“Demokrasiymiş” gibi sunulan oligarşiyi yaşamaya devam ediyoruz. Göstermelik seçimler nihayet bitti. Biliyorsunuz meclis için vekilleri ve nasıl bir başkanlık sistemiyse işte o sistemin başkanını, yüzde 50’nin bir fazlasını alması gereken cumhurbaşkanını seçmek için sandığa gittik. Burada sonuçları tartışacak değilim, zaten birazdan yazacağım gerçekleri de değiştirmez…
Ama ben yine de yazının en başında diyeyim diyeceğimi. “Neme lazım” deyip belki sonrasını okumazsanız, en azından meramımı aktarmış olayım…
Türkiye’de ve dünyanın birçok sömürülmekte olan ülkesinde politik partiler, vatandaşların, toplumsal talep ve ihtiyaçların karşılanmasının değil, küresel egemen güçlerin, onların kontrolündeki yerel işbirlikçileriyle, yönetim takımlarının talep ve ihtiyaçlarının karşılanması için hizmet eder, ediyor. Hem de uzun zamandır…
“Bu sözlerde ne yenilik var arkadaş” diyebilirsiniz. Bilen için yenilik yok tabi ancak bir uyarı var…

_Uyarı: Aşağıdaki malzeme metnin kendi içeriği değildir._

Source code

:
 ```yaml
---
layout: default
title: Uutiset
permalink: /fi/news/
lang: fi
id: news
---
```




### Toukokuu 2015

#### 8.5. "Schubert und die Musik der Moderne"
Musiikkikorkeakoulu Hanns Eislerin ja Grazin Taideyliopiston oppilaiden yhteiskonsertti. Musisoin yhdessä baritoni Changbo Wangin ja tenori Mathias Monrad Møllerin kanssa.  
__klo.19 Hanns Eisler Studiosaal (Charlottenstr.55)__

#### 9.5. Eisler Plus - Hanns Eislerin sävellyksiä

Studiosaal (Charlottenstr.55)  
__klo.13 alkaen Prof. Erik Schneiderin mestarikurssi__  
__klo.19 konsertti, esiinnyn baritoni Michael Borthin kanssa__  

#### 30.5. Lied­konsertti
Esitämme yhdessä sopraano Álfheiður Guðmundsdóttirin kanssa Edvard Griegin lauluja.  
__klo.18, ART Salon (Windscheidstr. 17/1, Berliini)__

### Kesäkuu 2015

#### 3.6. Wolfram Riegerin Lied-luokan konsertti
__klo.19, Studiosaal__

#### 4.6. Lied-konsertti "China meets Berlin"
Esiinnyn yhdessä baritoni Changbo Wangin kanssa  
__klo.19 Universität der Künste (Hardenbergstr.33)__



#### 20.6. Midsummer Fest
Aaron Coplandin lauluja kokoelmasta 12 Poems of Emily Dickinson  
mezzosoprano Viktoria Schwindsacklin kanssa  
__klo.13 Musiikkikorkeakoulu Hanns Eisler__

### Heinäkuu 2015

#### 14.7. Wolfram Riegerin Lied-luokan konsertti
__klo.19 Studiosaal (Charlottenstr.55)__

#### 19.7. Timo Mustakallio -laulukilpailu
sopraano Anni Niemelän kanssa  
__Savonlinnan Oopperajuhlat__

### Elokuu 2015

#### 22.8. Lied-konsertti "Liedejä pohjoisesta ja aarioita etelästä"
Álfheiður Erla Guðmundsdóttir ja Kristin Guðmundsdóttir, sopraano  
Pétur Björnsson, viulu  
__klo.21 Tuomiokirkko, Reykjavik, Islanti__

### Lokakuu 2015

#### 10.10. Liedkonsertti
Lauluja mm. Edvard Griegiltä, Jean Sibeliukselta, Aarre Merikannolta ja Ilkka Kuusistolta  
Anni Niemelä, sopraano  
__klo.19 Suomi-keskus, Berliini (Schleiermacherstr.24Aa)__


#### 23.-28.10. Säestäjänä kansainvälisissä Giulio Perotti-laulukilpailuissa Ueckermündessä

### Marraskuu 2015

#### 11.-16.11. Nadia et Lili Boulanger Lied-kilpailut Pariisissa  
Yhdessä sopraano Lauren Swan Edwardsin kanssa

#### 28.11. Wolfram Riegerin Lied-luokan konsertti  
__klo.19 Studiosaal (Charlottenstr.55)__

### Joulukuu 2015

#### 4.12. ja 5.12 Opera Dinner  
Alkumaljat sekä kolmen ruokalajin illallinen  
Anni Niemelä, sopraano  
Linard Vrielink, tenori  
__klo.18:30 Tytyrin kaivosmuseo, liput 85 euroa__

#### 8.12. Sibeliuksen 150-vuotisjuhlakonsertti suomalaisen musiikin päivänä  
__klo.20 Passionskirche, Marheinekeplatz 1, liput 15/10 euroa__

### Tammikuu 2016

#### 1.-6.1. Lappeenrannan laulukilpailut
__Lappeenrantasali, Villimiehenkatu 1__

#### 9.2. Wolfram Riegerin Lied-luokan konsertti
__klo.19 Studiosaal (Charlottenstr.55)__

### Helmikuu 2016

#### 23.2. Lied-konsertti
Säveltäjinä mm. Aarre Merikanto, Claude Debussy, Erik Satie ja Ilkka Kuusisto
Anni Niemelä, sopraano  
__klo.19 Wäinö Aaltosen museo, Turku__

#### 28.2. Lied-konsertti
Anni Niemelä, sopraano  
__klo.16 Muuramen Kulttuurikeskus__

1980’li yıllarla birlikte kapitalist egemenlerin başlattığı neoliberalizm pratikleri ve yaşanan gelişmeler küresel sömürü düzeni araçlarının her ülkede yerleşik ve kurumsal bir hal almasını sağladı. Bu kurumsal araçların merkezinde ise politik partiler bulunuyor. “Ne yani, şimdi politik partiler bildiğimiz anlamda demokrasinin, yani halk iradesinin birer aracı değil mi?” diye şaşkın şaşkın söylendiğinizi hisseder gibiyim…
Değil… O eskidendi. Yani eskiden de tam değildi ama en azından Antik Yunan’da anıldığı gibi demokrasinin gereği, halk iradesinin temsili olarak değer görüyordu. Günümüzde ise her şey gibi onların da rolleri, varlık nedenleri değişti…
Kurumsal araç olarak söylediğimi de tam anlamıyla anlayamayanlar olabilir. Finans kuruluşlarını, eğitim kurumlarını, yargıyı, askeri ve mülki idareyi, kısacası üretim ve tüketim düzenini doğrudan etkileyen bir devlet düzenindeki her şeyi göz önüne almanızda yarar var…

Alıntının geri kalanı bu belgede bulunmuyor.